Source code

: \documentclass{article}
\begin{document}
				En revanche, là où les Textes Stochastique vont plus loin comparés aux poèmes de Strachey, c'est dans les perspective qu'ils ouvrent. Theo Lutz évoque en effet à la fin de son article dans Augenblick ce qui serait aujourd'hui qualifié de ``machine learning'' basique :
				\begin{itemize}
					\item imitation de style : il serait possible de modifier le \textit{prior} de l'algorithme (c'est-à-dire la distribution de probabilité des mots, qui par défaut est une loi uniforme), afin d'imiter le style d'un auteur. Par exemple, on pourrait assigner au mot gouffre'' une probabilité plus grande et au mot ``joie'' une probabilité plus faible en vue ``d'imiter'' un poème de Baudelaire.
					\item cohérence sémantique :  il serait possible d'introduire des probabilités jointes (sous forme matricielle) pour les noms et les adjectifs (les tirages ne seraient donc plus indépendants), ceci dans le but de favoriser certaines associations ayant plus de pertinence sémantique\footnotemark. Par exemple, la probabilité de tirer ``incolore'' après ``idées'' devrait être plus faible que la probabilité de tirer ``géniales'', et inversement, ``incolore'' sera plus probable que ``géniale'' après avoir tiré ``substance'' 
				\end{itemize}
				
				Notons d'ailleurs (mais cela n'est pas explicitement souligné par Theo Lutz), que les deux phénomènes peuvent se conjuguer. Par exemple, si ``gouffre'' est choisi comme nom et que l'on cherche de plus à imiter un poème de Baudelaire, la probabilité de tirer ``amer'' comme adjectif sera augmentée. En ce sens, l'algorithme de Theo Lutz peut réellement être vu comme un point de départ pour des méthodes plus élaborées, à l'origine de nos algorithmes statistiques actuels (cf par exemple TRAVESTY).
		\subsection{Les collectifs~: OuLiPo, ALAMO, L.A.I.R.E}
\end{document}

Problem requirements: Using the listing above, retype each line exactly.

Exercise result:
Source code

: \documentclass{article}
\begin{document}
				En revanche, là où les Textes Stochastique vont plus loin comparés aux poèmes de Strachey, c'est dans les perspective qu'ils ouvrent. Theo Lutz évoque en effet à la fin de son article dans Augenblick ce qui serait aujourd'hui qualifié de ``machine learning'' basique :
				\begin{itemize}
					\item imitation de style : il serait possible de modifier le \textit{prior} de l'algorithme (c'est-à-dire la distribution de probabilité des mots, qui par défaut est une loi uniforme), afin d'imiter le style d'un auteur. Par exemple, on pourrait assigner au mot gouffre'' une probabilité plus grande et au mot ``joie'' une probabilité plus faible en vue ``d'imiter'' un poème de Baudelaire.
					\item cohérence sémantique :  il serait possible d'introduire des probabilités jointes (sous forme matricielle) pour les noms et les adjectifs (les tirages ne seraient donc plus indépendants), ceci dans le but de favoriser certaines associations ayant plus de pertinence sémantique\footnotemark. Par exemple, la probabilité de tirer ``incolore'' après ``idées'' devrait être plus faible que la probabilité de tirer ``géniales'', et inversement, ``incolore'' sera plus probable que ``géniale'' après avoir tiré ``substance'' 
				\end{itemize}
				
				Notons d'ailleurs (mais cela n'est pas explicitement souligné par Theo Lutz), que les deux phénomènes peuvent se conjuguer. Par exemple, si ``gouffre'' est choisi comme nom et que l'on cherche de plus à imiter un poème de Baudelaire, la probabilité de tirer ``amer'' comme adjectif sera augmentée. En ce sens, l'algorithme de Theo Lutz peut réellement être vu comme un point de départ pour des méthodes plus élaborées, à l'origine de nos algorithmes statistiques actuels (cf par exemple TRAVESTY).
		\subsection{Les collectifs~: OuLiPo, ALAMO, L.A.I.R.E}
\end{document}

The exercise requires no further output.